Tesco boss Dave Lewis today vowed to return the retailer to delivering profit margins of 3.5% to 4% within the next three years, after announcing Tesco was now a business “out of crisis”.
In a message aimed at long-suffering Tesco shareholders, Lewis revealed UK like-for-like sales growth of 0.6% and group like-for-like sales growth of 1.0% in the first half of 2016/17 - the first positive first half for Tesco since 2011.
UK volumes were up 2.1% during the period and Lewis said the results showed the turnaround since he arrived, just over two years ago, was on track.
“We are a business which has moved out of crisis into one which is really confident in its recovery,” said the Tesco CEO.
However, Lewis warned of a major three-year cost reduction programme of £1.5bn to follow, which will include further changes to store operations following the recent cuts to opening hours and staffing at Tesco’s larger stores.
Last month, Tesco began redundancy talks with thousands of workers at nearly 150 stores as it launched a nationwide rollout of night shift closures and other measures such as customer desk closures.
As well as changes to store opening hours, Tesco plans to increase its investment in Scan as You Shop facilities in store as part of its cost reduction programme, reducing the expenditure on checkout staff.
However, Lewis stressed today that the £1.5bn savings, of which £550m will come from changing the store operating model, were not going to be focused on cutting staff. “It’s not just about [staff] reductions,” said Lewis.

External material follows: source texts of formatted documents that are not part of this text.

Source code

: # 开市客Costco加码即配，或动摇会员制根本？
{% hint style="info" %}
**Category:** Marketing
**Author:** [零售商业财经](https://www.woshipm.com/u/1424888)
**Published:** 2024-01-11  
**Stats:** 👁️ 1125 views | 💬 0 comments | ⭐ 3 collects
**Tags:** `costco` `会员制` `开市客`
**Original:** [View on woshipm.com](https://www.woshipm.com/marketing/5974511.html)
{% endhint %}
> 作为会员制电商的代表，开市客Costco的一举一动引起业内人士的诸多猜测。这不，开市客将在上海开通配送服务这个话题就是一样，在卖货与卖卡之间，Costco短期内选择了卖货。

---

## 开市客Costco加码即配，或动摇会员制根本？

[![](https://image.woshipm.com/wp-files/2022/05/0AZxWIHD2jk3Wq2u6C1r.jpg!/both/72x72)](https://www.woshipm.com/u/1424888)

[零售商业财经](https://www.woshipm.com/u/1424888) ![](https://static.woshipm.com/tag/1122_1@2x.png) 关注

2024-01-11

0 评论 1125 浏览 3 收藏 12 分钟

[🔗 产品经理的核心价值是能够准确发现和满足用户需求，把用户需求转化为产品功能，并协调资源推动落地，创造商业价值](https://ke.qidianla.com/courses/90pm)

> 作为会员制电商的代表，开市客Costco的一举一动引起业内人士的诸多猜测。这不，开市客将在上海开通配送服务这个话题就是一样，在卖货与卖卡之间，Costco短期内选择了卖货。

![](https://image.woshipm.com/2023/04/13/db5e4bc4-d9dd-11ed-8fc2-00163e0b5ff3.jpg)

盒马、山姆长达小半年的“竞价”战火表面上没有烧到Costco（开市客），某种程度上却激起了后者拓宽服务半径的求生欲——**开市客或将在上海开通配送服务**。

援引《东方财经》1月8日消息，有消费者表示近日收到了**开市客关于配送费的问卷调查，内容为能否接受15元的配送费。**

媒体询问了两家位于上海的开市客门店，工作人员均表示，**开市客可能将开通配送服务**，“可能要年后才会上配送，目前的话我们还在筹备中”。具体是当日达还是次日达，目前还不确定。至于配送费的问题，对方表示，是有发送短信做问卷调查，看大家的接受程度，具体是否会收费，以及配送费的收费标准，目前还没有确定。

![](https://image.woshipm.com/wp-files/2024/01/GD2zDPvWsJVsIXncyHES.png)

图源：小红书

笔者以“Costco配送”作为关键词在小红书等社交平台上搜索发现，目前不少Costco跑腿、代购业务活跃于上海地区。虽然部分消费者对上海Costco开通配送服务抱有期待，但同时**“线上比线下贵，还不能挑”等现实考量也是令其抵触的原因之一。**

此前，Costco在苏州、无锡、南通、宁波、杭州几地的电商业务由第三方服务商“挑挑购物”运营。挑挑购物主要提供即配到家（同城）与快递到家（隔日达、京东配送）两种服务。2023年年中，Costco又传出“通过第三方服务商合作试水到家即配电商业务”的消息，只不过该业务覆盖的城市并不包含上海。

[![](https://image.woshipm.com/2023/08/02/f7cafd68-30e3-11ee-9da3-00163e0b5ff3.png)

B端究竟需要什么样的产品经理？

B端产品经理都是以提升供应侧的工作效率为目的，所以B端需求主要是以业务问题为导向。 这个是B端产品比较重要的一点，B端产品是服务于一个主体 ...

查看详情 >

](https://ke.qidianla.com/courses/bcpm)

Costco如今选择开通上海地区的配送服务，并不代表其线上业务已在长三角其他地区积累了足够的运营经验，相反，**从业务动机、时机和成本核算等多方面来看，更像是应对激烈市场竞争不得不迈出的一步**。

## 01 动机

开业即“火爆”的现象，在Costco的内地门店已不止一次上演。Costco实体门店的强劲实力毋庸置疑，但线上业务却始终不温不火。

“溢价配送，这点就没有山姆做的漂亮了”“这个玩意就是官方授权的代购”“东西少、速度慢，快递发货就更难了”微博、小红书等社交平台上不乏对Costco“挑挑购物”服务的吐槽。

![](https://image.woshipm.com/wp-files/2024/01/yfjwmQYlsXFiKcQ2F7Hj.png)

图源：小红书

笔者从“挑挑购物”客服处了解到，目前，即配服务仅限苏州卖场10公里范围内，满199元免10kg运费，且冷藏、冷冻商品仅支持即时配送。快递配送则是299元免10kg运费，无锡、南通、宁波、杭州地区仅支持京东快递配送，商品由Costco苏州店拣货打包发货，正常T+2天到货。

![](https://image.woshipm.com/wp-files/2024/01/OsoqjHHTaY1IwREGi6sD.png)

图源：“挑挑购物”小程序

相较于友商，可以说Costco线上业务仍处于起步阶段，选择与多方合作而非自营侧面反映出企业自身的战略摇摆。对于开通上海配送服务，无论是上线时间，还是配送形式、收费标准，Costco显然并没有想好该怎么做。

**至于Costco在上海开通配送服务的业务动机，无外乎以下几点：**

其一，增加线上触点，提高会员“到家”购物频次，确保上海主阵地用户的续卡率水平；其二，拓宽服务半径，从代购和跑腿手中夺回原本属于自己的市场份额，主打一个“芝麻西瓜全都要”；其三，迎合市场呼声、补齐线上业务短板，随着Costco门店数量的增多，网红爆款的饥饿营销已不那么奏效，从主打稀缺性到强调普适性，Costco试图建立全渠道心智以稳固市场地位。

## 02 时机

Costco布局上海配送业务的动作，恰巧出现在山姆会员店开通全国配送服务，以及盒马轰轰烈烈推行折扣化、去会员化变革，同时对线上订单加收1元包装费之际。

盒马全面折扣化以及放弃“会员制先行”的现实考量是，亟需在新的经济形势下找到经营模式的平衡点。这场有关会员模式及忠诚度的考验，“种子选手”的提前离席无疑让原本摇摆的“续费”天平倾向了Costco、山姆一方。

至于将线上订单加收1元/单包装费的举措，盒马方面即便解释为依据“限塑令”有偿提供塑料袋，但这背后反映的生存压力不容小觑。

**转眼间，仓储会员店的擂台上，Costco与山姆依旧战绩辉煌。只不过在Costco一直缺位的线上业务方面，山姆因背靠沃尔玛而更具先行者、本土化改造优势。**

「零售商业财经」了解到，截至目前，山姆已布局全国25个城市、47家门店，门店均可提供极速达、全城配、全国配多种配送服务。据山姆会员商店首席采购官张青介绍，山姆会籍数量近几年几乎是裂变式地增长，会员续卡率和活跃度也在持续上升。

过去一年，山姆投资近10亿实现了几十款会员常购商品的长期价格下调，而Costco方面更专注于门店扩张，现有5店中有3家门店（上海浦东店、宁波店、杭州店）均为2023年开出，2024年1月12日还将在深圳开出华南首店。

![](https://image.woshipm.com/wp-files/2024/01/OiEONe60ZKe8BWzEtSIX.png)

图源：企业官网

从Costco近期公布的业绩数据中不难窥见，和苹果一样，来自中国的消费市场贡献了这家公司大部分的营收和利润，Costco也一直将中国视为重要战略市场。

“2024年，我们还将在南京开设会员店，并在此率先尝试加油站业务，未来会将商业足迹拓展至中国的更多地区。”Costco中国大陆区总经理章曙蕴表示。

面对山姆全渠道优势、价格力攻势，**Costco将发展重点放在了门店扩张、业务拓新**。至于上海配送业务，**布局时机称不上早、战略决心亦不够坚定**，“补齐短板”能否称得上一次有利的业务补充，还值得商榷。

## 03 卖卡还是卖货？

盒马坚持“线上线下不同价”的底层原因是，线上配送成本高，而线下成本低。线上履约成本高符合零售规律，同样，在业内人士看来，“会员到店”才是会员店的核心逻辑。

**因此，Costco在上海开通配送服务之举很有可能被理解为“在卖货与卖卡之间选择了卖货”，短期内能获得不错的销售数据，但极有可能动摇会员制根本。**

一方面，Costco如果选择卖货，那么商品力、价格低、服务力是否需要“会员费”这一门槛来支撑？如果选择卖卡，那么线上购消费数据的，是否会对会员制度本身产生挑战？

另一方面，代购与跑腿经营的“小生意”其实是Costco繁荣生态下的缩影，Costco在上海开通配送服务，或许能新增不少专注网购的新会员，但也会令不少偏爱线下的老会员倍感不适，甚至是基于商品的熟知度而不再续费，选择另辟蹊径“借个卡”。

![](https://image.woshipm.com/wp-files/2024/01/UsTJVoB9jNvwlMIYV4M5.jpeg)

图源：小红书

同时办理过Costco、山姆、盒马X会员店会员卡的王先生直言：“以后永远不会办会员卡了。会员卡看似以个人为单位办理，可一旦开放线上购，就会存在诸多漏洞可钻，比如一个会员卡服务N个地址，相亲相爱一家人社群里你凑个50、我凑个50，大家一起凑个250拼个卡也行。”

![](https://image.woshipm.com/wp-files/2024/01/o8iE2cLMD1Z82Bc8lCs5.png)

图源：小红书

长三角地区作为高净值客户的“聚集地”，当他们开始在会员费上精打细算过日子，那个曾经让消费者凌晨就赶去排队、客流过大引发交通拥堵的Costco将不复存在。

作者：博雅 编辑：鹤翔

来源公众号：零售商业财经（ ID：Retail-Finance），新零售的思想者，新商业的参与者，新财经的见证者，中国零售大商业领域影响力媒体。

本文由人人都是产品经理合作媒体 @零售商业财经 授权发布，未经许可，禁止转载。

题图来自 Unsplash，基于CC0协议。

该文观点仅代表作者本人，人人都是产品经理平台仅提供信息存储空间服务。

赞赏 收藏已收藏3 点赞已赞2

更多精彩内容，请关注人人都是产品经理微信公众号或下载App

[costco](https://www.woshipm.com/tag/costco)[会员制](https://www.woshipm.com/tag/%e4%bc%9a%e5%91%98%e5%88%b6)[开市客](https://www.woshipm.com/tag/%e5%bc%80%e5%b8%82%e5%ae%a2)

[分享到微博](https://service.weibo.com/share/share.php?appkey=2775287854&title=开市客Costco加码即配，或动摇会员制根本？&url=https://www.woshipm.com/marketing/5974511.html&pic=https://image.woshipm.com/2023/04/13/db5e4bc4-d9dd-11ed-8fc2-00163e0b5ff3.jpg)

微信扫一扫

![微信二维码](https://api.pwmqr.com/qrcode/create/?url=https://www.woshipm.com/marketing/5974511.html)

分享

“Since I started, we’ve brought in 12,000 more colleagues,” he said, adding that Tesco had identified ways to save money in its distribution centres, logistics operations and in cheaper procurement of goods. Tesco plans to slash £450m through logistics and supply chain measures such as integrating systems and a further £500m in procurement by measures including the introduction of a single procurement policy.
In other areas, Tesco announced a hike to its spending. Lewis revealed that Tesco was set to increase its capital expenditure from £1.25bn per year this year to £1.4bn in the next three years in order to hit its new profit margin targets, promising further investments to differentiate the Tesco brand.
The Tesco boss also announced today that its large store Extra format had returned to positive like-for-like sales growth, albeit at only 0.1% in the second quarter of 2016/17.
Lewis said customers were “returning to the Extras” thanks to Tesco’s investment in its core proposition.
Tesco superstores also returned to growth with 1% like-for-like increases in the quarter, having been flat since the end of 2015.
However, Tesco said that growth in its online business had “moderated as planned”, after recent moves to make it more sustainable, including increased charges for click & collect grocery services.